- Full name: Krasnodar Camanachd Club
- Gaelic name: Comann Camanachd Krasnodar
- Founded: 2014
- Ground: Aite nam Blair, Uchhoz Kuban Soccer Pitch
- Manager: Vitaliy Negoda MacDhùghaill
| Home | Away |

= Shinty in Russia =

Shinty is a minority sport in Russia, played primarily in Krasnodar but with some enthusiasts in Moscow.

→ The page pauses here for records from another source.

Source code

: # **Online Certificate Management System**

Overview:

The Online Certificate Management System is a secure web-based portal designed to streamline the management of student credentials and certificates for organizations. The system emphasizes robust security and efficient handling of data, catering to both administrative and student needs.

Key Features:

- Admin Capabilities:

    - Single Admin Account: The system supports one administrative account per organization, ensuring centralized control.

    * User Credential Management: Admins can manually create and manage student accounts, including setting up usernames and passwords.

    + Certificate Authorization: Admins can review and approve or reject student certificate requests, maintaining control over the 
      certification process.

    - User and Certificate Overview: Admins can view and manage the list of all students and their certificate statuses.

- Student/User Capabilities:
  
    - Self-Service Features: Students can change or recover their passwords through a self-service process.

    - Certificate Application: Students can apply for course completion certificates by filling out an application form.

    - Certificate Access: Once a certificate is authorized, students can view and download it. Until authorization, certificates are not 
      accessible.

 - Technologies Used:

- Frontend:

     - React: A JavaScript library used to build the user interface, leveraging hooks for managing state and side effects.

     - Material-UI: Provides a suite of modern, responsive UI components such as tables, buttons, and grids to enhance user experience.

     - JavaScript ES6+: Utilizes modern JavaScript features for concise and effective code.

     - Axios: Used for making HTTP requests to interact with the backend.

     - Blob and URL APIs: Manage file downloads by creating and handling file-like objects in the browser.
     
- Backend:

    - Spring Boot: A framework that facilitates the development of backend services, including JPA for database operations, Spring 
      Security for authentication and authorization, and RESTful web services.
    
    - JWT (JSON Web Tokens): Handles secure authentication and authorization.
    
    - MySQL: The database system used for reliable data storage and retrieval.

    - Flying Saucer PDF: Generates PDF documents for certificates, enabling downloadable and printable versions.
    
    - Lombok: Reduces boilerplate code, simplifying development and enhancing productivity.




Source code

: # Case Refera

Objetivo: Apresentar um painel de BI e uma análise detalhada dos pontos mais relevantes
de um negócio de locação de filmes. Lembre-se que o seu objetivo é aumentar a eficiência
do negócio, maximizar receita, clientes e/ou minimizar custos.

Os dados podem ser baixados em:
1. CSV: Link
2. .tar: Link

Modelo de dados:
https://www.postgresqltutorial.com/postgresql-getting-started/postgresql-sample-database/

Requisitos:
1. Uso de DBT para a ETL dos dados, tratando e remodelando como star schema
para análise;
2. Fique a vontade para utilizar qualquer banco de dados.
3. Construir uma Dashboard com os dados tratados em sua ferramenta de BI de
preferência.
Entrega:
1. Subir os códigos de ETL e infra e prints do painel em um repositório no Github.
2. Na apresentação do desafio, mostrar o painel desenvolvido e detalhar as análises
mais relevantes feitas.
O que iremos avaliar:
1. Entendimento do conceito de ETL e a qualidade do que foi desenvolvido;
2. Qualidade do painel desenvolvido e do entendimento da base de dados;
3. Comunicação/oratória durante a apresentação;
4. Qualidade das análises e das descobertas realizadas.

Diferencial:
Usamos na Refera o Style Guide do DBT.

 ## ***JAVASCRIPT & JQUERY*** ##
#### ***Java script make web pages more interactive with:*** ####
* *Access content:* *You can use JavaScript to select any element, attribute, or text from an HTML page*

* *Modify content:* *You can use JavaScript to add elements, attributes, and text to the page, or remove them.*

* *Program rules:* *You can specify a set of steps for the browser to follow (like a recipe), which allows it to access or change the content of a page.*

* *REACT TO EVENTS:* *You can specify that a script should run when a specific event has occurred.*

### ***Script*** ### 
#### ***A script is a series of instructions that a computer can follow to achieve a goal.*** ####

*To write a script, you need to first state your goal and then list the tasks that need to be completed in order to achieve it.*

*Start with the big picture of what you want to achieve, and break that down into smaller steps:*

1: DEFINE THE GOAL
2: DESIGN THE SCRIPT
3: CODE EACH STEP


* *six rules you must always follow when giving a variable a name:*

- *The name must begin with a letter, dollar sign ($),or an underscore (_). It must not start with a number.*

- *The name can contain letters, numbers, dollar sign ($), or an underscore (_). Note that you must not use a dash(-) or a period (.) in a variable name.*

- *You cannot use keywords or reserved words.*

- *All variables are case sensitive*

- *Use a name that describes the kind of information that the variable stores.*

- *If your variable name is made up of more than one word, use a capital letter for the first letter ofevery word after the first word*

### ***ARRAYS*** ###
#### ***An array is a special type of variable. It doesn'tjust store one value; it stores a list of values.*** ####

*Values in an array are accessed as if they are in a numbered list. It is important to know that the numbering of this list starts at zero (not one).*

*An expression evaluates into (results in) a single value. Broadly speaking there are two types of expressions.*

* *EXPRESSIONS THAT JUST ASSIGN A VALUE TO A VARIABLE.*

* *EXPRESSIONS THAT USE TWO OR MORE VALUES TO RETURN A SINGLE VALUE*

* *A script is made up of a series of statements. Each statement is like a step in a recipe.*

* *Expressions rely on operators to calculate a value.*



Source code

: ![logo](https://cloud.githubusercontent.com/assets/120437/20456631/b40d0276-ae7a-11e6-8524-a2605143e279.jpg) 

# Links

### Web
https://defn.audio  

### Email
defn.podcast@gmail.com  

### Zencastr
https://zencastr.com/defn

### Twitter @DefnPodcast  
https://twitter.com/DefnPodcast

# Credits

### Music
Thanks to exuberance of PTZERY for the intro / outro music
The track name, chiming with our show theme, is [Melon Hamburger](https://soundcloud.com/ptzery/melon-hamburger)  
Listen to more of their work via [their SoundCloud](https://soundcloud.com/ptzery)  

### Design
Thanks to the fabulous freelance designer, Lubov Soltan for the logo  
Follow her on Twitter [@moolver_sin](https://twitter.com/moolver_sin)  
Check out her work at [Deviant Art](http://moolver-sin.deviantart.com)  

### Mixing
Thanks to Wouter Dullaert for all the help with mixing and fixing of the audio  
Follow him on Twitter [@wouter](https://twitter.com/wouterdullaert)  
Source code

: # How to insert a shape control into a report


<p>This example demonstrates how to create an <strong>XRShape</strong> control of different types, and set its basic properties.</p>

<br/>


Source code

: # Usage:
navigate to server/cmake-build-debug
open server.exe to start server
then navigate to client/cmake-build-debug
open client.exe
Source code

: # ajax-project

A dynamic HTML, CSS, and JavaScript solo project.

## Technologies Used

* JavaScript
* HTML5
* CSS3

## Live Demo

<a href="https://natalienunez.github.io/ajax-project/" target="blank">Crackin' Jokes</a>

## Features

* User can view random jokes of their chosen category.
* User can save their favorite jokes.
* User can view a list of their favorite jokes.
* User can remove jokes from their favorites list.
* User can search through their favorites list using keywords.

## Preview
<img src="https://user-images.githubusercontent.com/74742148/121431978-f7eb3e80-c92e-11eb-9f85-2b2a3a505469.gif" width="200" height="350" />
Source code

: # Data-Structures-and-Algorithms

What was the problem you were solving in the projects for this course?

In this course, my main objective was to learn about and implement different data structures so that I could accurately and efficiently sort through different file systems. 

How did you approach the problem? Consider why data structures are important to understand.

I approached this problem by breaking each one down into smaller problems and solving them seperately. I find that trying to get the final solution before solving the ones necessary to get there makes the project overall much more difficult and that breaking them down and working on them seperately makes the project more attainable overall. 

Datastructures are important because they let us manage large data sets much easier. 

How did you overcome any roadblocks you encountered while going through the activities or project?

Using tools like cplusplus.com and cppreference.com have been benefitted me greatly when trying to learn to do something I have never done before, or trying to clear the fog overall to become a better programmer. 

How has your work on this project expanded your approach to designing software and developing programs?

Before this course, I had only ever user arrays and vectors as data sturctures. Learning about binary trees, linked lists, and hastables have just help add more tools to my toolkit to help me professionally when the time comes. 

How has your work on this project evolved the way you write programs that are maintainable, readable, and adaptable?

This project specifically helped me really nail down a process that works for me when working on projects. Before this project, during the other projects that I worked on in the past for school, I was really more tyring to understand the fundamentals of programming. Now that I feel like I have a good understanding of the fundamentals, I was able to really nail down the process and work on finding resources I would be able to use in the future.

==History of Shinty in Russia==

Whilst Scots mercenaries may have played shinty in ancient times, shinty was almost entirely unknown in Russia, and by extension the Soviet Union, other than several Soviet diplomats being invited to a match by Sir Fitzroy Maclean in Strachur in the 1960s. It was not until the advent of the internet and the enthusiasm of a young man called Vitaliy Negoda MacDhùghaill that shinty became a sport played in the country in the 2010s.

==Krasnodar Camanachd==

Krasnodar Camanachd was established in 2014. In 2015 they travelled to take part in the St Andrews Sixes, where they competed in international fixtures, representing Russia against English Shinty Team and US Camanachd as well as Scottish club sides.

Whilst shinty is played in Krasnador in matches held between the members of the club, on September 11, 2016, Krasnodar traveled to Moscow to play composite rules shinty-hurling with a Moscow-based hurling team. They defeated the Moscow Kremlers 9-7.